Plain-text document sources:

»»

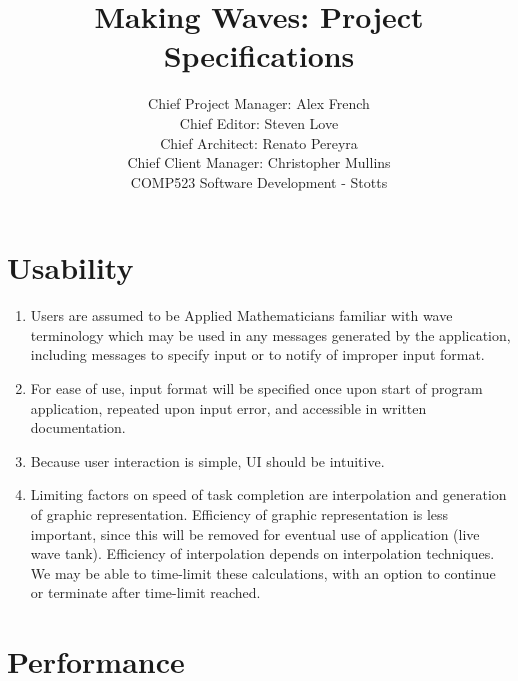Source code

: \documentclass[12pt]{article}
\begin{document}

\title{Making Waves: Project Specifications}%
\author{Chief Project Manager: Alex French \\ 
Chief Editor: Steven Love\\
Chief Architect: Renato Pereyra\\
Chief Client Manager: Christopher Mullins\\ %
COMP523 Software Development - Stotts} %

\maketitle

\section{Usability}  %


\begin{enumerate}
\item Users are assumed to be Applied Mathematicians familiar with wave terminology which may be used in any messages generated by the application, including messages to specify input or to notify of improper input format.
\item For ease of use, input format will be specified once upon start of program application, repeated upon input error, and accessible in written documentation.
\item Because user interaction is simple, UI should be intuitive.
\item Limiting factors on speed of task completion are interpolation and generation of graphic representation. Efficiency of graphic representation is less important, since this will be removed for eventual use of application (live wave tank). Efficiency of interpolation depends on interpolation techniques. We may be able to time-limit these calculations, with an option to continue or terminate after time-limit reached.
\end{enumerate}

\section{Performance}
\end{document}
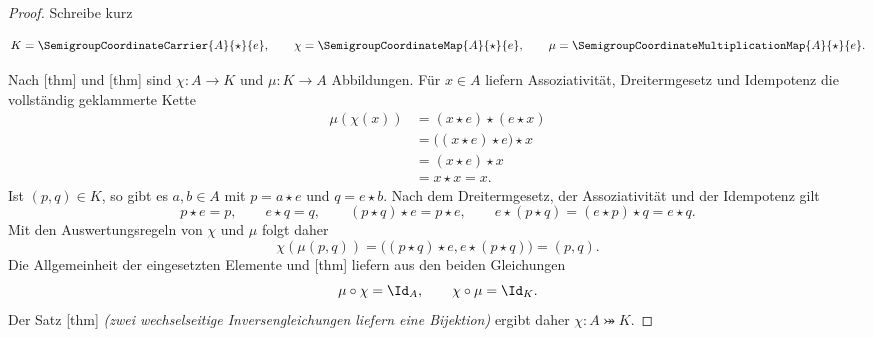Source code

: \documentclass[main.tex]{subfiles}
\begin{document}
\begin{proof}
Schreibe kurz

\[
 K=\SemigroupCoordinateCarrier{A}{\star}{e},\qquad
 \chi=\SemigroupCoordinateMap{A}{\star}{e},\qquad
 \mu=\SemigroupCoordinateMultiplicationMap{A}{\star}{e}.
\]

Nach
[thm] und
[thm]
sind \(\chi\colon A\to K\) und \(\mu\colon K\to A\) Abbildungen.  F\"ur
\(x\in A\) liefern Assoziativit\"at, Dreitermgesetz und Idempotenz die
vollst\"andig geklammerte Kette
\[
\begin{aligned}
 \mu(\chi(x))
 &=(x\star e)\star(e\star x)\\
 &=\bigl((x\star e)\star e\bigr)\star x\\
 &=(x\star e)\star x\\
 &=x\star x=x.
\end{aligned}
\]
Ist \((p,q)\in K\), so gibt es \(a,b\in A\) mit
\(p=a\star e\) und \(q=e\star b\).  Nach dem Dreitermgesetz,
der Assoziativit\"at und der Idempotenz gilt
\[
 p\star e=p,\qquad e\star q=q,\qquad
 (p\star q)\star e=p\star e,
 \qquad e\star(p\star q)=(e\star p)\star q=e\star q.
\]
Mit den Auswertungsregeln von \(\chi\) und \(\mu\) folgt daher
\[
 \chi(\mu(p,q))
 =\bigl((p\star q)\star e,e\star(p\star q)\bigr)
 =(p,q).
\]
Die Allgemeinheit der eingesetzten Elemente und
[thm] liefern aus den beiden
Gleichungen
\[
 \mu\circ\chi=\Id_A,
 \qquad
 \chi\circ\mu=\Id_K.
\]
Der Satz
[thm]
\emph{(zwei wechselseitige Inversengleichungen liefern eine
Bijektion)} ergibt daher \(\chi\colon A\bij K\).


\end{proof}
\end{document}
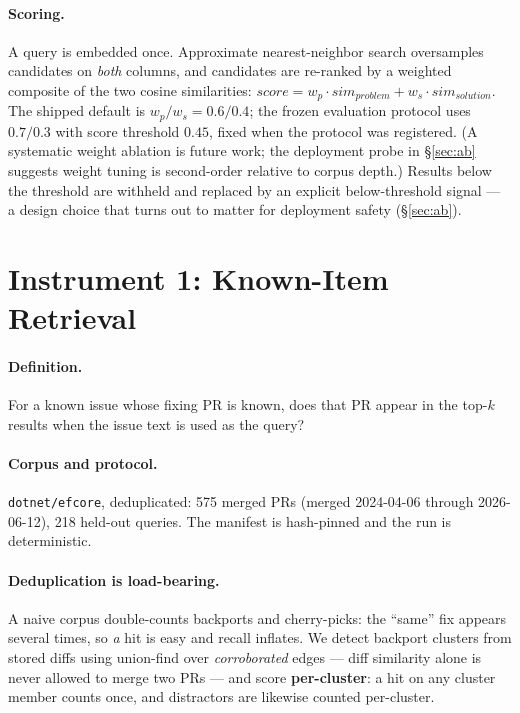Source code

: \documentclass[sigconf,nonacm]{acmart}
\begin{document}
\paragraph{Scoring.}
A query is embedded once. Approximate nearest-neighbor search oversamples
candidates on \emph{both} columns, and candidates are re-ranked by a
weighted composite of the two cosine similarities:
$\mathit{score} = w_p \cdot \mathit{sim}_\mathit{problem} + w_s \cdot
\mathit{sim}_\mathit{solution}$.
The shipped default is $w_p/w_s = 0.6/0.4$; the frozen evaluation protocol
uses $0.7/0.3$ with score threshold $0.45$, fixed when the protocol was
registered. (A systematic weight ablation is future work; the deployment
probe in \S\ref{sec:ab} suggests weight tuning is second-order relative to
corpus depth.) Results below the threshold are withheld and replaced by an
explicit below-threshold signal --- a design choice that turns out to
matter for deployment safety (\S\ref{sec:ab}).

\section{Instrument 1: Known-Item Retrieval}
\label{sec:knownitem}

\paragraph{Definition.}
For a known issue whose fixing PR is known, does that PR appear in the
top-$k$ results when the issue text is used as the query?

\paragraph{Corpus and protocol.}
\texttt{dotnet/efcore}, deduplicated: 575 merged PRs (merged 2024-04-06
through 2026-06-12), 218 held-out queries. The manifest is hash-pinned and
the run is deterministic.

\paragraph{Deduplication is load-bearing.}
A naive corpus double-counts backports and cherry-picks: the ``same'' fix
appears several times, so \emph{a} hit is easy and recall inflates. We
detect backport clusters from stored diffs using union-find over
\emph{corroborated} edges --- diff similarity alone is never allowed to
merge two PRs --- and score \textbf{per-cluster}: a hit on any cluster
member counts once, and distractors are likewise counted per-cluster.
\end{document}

««

Each line above where the word "emph" occurs should be copied out.

\emph{(zwei wechselseitige Inversengleichungen liefern eine
candidates on \emph{both} columns, and candidates are re-ranked by a
appears several times, so \emph{a} hit is easy and recall inflates. We
\emph{corroborated} edges --- diff similarity alone is never allowed to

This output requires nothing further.